Nothing has ever come into being without first existing as possibility—held in imagination, in intention, in vision.

But many things remain there.

Unlived. Unembodied.

And this is where ritual becomes essential—not as a transaction, but as a bridge.

Ordinances are not the music.

They are the scales.

They take what exists as idea and move it into action. They compress vision into time and space. They allow us to practice, in concentrated form, the kind of life we are being invited to live.

They do not make something real.

They train us to live as if it is.

In that sense, they are essential—not because they are exclusive, but because embodiment itself is essential to creation. Without some form of enacted pattern, vision never fully enters the world.

But when “essential” becomes equated with exclusivity, something distorts.

What should function as invitation begins to feel like qualification.

What should open possibility begins to narrow it.

And slowly, almost imperceptibly, the living reality those rituals point toward gets replaced by the performance of the ritual itself.
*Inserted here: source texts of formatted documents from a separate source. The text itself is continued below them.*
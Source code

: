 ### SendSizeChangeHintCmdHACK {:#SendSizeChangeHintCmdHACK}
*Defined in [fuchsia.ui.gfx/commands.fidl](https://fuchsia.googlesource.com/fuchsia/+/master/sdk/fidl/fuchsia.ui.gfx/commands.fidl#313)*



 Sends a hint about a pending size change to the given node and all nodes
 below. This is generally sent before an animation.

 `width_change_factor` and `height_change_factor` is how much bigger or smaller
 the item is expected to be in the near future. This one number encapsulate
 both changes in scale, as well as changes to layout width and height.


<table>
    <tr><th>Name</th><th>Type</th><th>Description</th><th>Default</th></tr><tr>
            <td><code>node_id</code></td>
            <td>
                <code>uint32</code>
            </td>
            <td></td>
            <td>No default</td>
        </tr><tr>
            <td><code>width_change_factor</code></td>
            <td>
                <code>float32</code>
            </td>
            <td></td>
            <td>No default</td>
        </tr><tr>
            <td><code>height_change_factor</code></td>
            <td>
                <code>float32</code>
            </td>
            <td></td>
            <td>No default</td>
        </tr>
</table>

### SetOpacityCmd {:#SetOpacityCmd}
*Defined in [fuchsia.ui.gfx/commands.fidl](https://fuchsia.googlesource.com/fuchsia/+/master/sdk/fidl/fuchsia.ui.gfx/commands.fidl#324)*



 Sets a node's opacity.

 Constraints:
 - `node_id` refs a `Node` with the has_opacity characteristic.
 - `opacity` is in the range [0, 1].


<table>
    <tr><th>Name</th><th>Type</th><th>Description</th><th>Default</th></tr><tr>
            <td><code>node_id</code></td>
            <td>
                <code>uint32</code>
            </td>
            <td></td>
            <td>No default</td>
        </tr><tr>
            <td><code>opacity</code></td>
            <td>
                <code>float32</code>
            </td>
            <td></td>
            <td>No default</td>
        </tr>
The symbol displaces the substance.

The rehearsal is mistaken for the life.


And when that happens, love itself can become conditional.

Maintained as long as alignment holds.

Offered as long as nothing drifts too far.

We don’t call it conditional.

We call it faithfulness.

But it raises a question that cuts deeper than we might expect:

Faithful to what?

To a structure?

Or to each other?


If Zion is what we claim to be building, then the answer matters.

Because Zion, as described in the text, is not a community of identical minds. It is a community of transformed hearts—people who have become capable of remaining bound to one another without requiring sameness as the price of belonging.

That kind of unity is harder.

It cannot be outsourced to shared belief.

It must be practiced, moment by moment, in the presence of difference.

It looks like staying when it would be easier to withdraw.

Listening when it would be easier to correct.

Holding someone in their divergence without experiencing it as a threat to your own ground.


Which brings us back to that dinner.

Savannah’s words did not just mark a change in belief.

They revealed the question that had been waiting underneath all along:

What actually binds us together?

Not in theory—but here, now, in this room.

Not whether she would be debated—

but whether she would still be held.

Not whether she would be brought back into alignment—

but whether she would remain fully inside the circle of belonging.

There is a quiet irony here.

She had just completed a master’s degree in Marriage and Family Science—a discipline devoted to understanding the forces that hold relationships together and the patterns that cause them to fracture.

And in that moment, she wasn’t speaking as a student of systems.

She was stepping directly into the tension those systems try to describe.

Testing, in real time, whether the bonds she had studied could hold under strain.

Whether theory could survive contact with love.


If what binds us is agreement, then relationships will always be fragile—contingent on shared conclusions that cannot, by their nature, remain fixed.

But if what binds us is something deeper—

something like the love described in 4 Nephi—

then unity becomes something else entirely.

Not the absence of difference,

but the refusal to let difference become distance.

Not the enforcement of sameness,

but the cultivation of a bond strong enough to hold what is not the same.

Because love, in its truest form, is not the reward for agreement.

It is the condition that makes enduring relationship possible without it.

And that kind of unity—

costly, exposed, alive—

might be the only kind that actually holds.

Discussion questions

  1. What role does shared belief play in creating durable and lasting relationships?
  2. Is it really possible to be bound tightly by something greater than shared belief?